II. Aliás, lembremos nas palavras de Marcelo o seguinte: (i) “(…) é importante, numa democracia que celebra 50 anos que não acompanhemos a evolução de democracias mais antigas e mais velhas que é o de aumento da abstenção em eleições que são todas elas muito importantes”; (ii) “os portugueses vão votar e, naturalmente, ponderarão aquilo que é o significado do seu voto e os portugueses têm demonstrado desde o 25 de Abril uma maturidade e uma sabedoria antecipando em muitos casos aquilo que muitas vezes só se percebe no futuro…” (Marcelo R. de Sousa, 10 de Março para o 1º Jornal da SIC notícias). Discurso realista de Marcelo, mas vejamos até onde vai o “realismo” de Marcelo na prática democrática. Primeiro ponto, Marcelo, ao jogar a democracia para as mãos do Povo, força os eleitores, quase todos, a terem de decidir tudo nas últimas 24 horas… isto é, na boca das urnas sendo resultado disso muitos dos votos, inconscientes.
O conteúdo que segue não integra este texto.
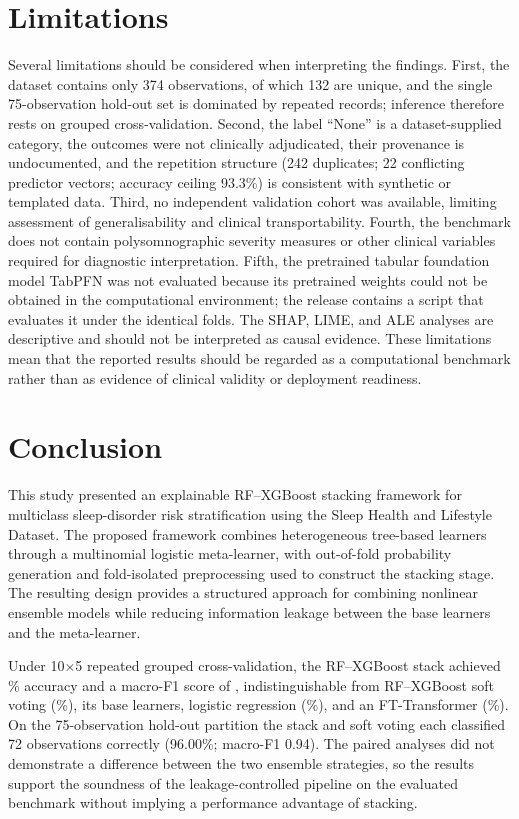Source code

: \documentclass[a4paper,fleqn]{cas-dc}
\begin{document}
\section{Limitations}
\label{sec:limitations}

Several limitations should be considered when interpreting the findings. First, the dataset contains only 374 observations, of which 132 are unique, and the single 75-observation hold-out set is dominated by repeated records; inference therefore rests on grouped cross-validation. Second, the label ``None'' is a dataset-supplied category, the outcomes were not clinically adjudicated, their provenance is undocumented, and the repetition structure (242 duplicates; 22 conflicting predictor vectors; accuracy ceiling 93.3\%) is consistent with synthetic or templated data. Third, no independent validation cohort was available, limiting assessment of generalisability and clinical transportability. Fourth, the benchmark does not contain polysomnographic severity measures or other clinical variables required for diagnostic interpretation. Fifth, the pretrained tabular foundation model TabPFN \cite{hollmann2025} was not evaluated because its pretrained weights could not be obtained in the computational environment; the release contains a script that evaluates it under the identical folds. The SHAP, LIME, and ALE analyses are descriptive and should not be interpreted as causal evidence. These limitations mean that the reported results should be regarded as a computational benchmark rather than as evidence of clinical validity or deployment readiness.



\section{Conclusion}
\label{sec:conclusion}

This study presented an explainable RF--XGBoost stacking framework for multiclass sleep-disorder risk stratification using the Sleep Health and Lifestyle Dataset. The proposed framework combines heterogeneous tree-based learners through a multinomial logistic meta-learner, with out-of-fold probability generation and fold-isolated preprocessing used to construct the stacking stage. The resulting design provides a structured approach for combining nonlinear ensemble models while reducing information leakage between the base learners and the meta-learner.

Under 10$\times$5 repeated grouped cross-validation, the RF--XGBoost stack achieved \AccStackG\% accuracy and a macro-F1 score of \FStackG, indistinguishable from RF--XGBoost soft voting (\AccVoteG\%), its base learners, logistic regression (\AccLRG\%), and an FT-Transformer (\AccFTTG\%). On the 75-observation hold-out partition the stack and soft voting each classified 72 observations correctly (96.00\%; macro-F1 0.94). The paired analyses did not demonstrate a difference between the two ensemble strategies, so the results support the soundness of the leakage-controlled pipeline on the evaluated benchmark without implying a performance advantage of stacking.
\end{document}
As sondagens de muitos meios de comunicação social, da Universidade Católica portuguesa – politizadas (ou não) para influenciar as decisões dos eleitores flutuantes – apontavam para este cenário de incerteza político-eleitoral sobre em quem votar. O grande pretexto usado foi o de que não pode ser primeiro-ministro quem não foi a votos. Ora, a pergunta aqui é: se o “voto de Marcelo” vale tanto quanto à indispensável e necessária estabilidade parlamentar… talvez seja hora de rever a Constituição para permitir que, reconhecendo a legalidade da dissolução parlamentar, situação superveniente possa ser decidida por meio de um referendo e não apenas por uma decisão presidencial (presidencialismo pós-dissolução?). E, olhem que mau Professor Catedrático… sempre atrasado… vem dizer sobre a importância do 25 de Abril nas vésperas das eleições, sobre os cuidados a ter com a implantação de uma “sociedade de radicais”, tudo isso para disfarçar ainda mais os seus intentos palacianos… numa altura em que já tinha “permitido” que o fascismo e o nazismo se instalassem na democracia portuguesa pluralista de Luís Vaz de Camões.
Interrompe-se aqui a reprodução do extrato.